##### Data provided #####

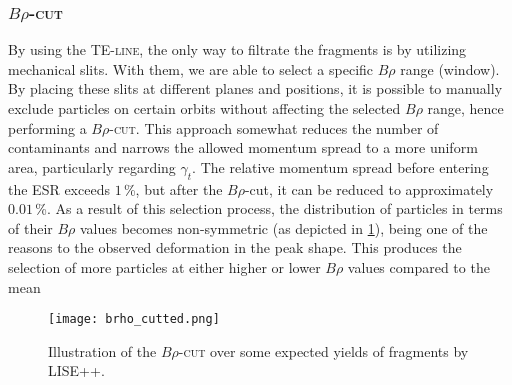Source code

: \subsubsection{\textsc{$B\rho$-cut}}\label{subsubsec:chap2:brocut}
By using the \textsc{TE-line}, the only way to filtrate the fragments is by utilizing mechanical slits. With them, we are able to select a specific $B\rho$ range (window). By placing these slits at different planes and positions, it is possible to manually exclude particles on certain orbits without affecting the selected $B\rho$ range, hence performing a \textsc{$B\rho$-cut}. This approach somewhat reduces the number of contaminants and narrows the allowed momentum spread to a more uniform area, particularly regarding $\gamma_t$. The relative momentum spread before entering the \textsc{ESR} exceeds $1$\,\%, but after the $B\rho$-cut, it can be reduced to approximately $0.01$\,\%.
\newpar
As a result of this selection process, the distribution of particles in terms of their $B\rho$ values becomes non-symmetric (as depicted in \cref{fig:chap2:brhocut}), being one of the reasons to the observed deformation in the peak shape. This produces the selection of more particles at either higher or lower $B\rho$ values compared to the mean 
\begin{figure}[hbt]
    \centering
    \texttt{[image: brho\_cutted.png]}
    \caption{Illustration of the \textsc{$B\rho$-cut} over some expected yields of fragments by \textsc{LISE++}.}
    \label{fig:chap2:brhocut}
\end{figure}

#####
##### Data provided #####

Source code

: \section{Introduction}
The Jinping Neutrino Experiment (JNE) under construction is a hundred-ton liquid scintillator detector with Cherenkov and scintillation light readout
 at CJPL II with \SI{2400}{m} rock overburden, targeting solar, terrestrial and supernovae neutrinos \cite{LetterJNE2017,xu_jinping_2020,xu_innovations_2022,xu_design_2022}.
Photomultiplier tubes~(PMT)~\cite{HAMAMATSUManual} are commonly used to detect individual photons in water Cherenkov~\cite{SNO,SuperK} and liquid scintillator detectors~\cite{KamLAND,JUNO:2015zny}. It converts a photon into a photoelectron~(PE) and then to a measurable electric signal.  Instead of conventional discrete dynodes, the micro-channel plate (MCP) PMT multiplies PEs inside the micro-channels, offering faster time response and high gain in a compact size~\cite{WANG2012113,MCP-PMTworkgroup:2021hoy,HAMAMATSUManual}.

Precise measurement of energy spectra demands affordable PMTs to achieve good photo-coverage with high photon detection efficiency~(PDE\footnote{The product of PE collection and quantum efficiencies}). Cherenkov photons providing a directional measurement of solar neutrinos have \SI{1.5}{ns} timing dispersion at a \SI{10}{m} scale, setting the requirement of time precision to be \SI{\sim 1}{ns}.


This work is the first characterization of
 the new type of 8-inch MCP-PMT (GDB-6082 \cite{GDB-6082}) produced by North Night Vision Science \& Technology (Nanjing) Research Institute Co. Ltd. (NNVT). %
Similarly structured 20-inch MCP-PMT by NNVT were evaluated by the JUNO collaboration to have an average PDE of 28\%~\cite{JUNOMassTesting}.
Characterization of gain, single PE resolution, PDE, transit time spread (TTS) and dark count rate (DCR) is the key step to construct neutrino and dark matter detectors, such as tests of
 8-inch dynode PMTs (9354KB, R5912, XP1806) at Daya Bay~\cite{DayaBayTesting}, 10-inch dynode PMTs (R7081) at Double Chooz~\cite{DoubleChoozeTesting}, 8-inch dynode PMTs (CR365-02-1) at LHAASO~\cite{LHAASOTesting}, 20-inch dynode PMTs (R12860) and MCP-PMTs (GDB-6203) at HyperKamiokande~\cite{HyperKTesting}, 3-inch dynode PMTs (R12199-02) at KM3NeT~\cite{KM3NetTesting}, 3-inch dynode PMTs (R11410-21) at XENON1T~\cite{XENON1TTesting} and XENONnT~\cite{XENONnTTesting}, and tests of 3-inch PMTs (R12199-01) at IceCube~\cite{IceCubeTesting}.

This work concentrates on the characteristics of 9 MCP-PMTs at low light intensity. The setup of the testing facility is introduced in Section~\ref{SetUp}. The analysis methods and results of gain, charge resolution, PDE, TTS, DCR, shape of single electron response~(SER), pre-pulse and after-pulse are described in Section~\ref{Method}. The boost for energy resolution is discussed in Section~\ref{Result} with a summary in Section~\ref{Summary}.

#####
##### Data provided #####

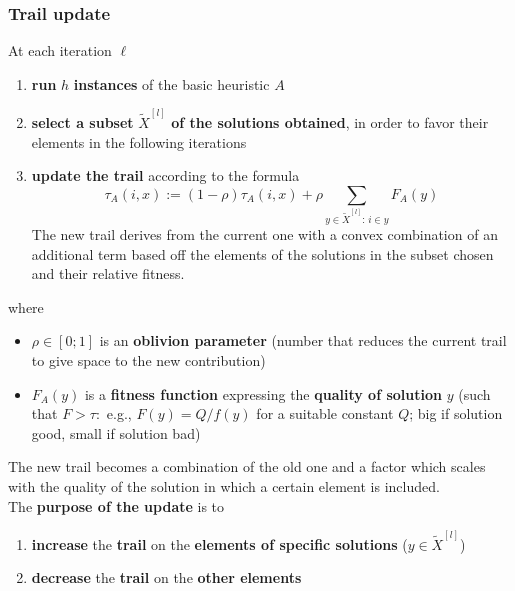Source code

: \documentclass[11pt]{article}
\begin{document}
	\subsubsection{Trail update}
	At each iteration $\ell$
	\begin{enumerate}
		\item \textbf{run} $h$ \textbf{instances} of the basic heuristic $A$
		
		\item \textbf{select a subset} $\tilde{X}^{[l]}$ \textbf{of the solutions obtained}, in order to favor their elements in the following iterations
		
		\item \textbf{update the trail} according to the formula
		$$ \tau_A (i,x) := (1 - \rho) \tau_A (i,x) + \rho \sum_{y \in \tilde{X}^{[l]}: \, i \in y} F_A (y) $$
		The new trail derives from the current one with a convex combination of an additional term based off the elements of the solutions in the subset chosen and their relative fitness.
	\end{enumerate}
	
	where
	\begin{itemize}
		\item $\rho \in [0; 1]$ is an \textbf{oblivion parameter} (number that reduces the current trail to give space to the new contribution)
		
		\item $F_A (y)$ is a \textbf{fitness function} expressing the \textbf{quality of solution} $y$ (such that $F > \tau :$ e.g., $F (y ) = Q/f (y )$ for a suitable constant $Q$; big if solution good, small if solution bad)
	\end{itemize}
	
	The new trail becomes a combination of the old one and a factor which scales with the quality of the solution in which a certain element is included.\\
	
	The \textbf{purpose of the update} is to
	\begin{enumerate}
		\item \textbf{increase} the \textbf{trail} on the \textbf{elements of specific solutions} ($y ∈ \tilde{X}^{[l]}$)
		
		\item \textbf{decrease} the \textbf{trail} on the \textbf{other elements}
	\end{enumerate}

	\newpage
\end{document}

#####

The problem:
Where a line of the data includes the string "NNVT", list that line.

Answer to this task:
 the new type of 8-inch MCP-PMT (GDB-6082 \cite{GDB-6082}) produced by North Night Vision Science \& Technology (Nanjing) Research Institute Co. Ltd. (NNVT). %
Similarly structured 20-inch MCP-PMT by NNVT were evaluated by the JUNO collaboration to have an average PDE of 28\%~\cite{JUNOMassTesting}.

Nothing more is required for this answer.